Im Rahmen der Beweiswürdigung führte das BFA zusammengefasst aus, dass der Beschwerdeführer sich im zweiten Verfahren lediglich auf religiöse Probleme bezogen habe und die Ausführungen hinsichtlich der politischen Gefährdung, die er noch im Vorverfahren angegeben habe, weggelassen habe. Er sei offensichtlich nicht in der Lage gewesen, im gegenständlichen Verfahren die Fluchtgründe aus dem Vorverfahren zusammenzufassen, da jene bereits damals nicht der Wahrheit entsprochen hätten. Hinsichtlich der vorgebrachten Sicherheitslage und religiösen Probleme führte das BFA aus, dass diese bereits im Erstverfahren behandelt worden seien. Nunmehr seien diese Schwierigkeiten weitergeführt und ergänzt worden. Das Vorbringen zu den religiösen Problemen des Beschwerdeführers sei jedoch bereits als nicht glaubhaft bewertet worden. Das BFA gehe auch davon aus, dass die Familie nach wie vor im Heimatland sei. Das BFA gehe davon aus, dass die im gegenständlichen Verfahren vorgebrachten Fluchtgründe und Rückkehrbefürchtungen nach wie vor nicht den Tatsachen entsprechen würden. Der Beschwerdeführer habe selbst auch angegeben, dass er keine neuen Fluchtgründe habe. Aus den Länderberichten zu Pakistan habe sich auch keine wesentliche Veränderung ableiten lassen, weshalb nicht von einer gezielt gegen den Beschwerdeführer gerichteten Verfolgung ausgegangen werde (Bescheid S 69 ff).
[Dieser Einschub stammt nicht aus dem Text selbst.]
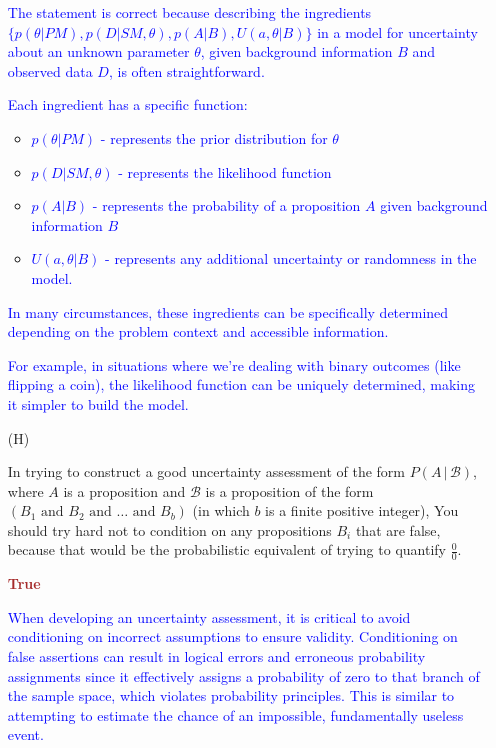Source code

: \documentclass[12pt]{article}
\newcommand{\given}{\, | \,}
\begin{document}
\begin{itemize}
\textcolor{blue}{The statement is correct because describing the ingredients $\{p(\theta | PM), p(D | SM, \theta), p(A | B), U(a, \theta | B)\}$ in a model for uncertainty about an unknown parameter $\theta$, given background information $B$ and observed data $D$, is often straightforward.}

\textcolor{blue}{Each ingredient has a specific function:}
\begin{itemize}
    \item \textcolor{blue}{$p(\theta | PM)$ - represents the prior distribution for $\theta$}
    \item \textcolor{blue}{$p(D | SM, \theta)$ - represents the likelihood function}
    \item \textcolor{blue}{$p(A | B)$ - represents the probability of a proposition $A$ given background information $B$}
    \item \textcolor{blue}{$U(a, \theta | B)$ - represents any additional uncertainty or randomness in the model.}
\end{itemize}

\textcolor{blue}{In many circumstances, these ingredients can be specifically determined depending on the problem context and accessible information.}

\textcolor{blue}{For example, in situations where we're dealing with binary outcomes (like flipping a coin), the likelihood function can be uniquely determined, making it simpler to build the model.}


\item[(H)]

In trying to construct a good uncertainty assessment of the form $P ( A \given
\mathcal B )$, where $A$ is a proposition and $\mathcal B$ is a proposition
of the form $( B_1 \textrm{ and } B_2 \textrm{ and } \dots \textrm{ and }
B_b )$ (in which $b$ is a finite positive integer), You should try hard not to condition on any propositions $B_i$ that are false, because that would be the probabilistic equivalent of trying to quantify $\frac{ 0 }{ 0 }$.  

\textcolor{brown}{\textbf{True}}

\textcolor{blue}{When developing an uncertainty assessment, it is critical to avoid conditioning on incorrect assumptions to ensure validity. Conditioning on false assertions can result in logical errors and erroneous probability assignments since it effectively assigns a probability of zero to that branch of the sample space, which violates probability principles. This is similar to attempting to estimate the chance of an impossible, fundamentally useless event.}


\end{itemize}
\end{document}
1.4. In der Beschwerde wurde zusammengefasst vorgebracht, das BFA habe kein ordnungsgemäßes Ermittlungsverfahren durchgeführt und die Länderberichte seien teilweise stark veraltet, oberflächlich und ungeeignet zu beurteilen, ob sich die religiöse Situation in Pakistan bzw die Lage der Schiiten verschlimmert habe. Deshalb wurden zusätzliche Länderberichte, unter anderem hinsichtlich der allgemeinen Menschenrechtssituation in Pakistan, Frauen- und Kinderrechte, Todesstrafe, Schutzfähigkeit und -willigkeit der pakistanischen Polizei sowie der Situation der Ahamdi in der Beschwerde zitiert (AS 503 - 543). Bei Durchführung ordentlicher Ermittlungen wäre das BFA zum Schluss gekommen, dass eine entscheidungswesentliche Änderung des Sachverhalts eingetreten sei; Ende 2017 sei der Onkel des Beschwerdeführers, ebenso ein Schiite, beim schiitischen Aschura-Fest von Sunniten ermordet worden (AS 543). Die bis dahin in Pakistan lebende Familie des Beschwerdeführers sei ebenso geschlagen und so zur Flucht veranlasst worden (AS 545). Bei einer Rückkehr nach Pakistan drohe dem Beschwerdeführer Verfolgung aufgrund seiner Religion und er sei auf sich alleine gestellt (AS 545). Der Beschwerdeführer habe glaubhaft vorgebracht, dass sich seine religiösen Probleme bzw die Lage der Schiiten sowie die Sicherheitslage in Pakistan verschlechtert habe (AS 497ff).

2. Beweiswürdigung

Verfahrensgang und Sachverhalt ergeben sich aus den vom BFA vorgelegten und unverdächtigen Verwaltungsverfahrensakten zu den Anträgen des Beschwerdeführers auf internationalen Schutz sowie aus den Gerichtsakten des Bundesverwaltungsgerichtes zum Vorverfahren. Die Feststellungen zu den Angaben des Beschwerdeführers im gegenständlichen Verfahren sowie zu den Ausführungen des BFA im angefochtenen Bescheid und der Beschwerde ergeben sich konkret aus den im Akt einliegenden Niederschriften, dem angefochtenen Bescheid und der Beschwerde, wobei zu den jeweiligen Feststellungen die entsprechenden Fundquellen bzw Aktenseiten (AS) angeführt sind.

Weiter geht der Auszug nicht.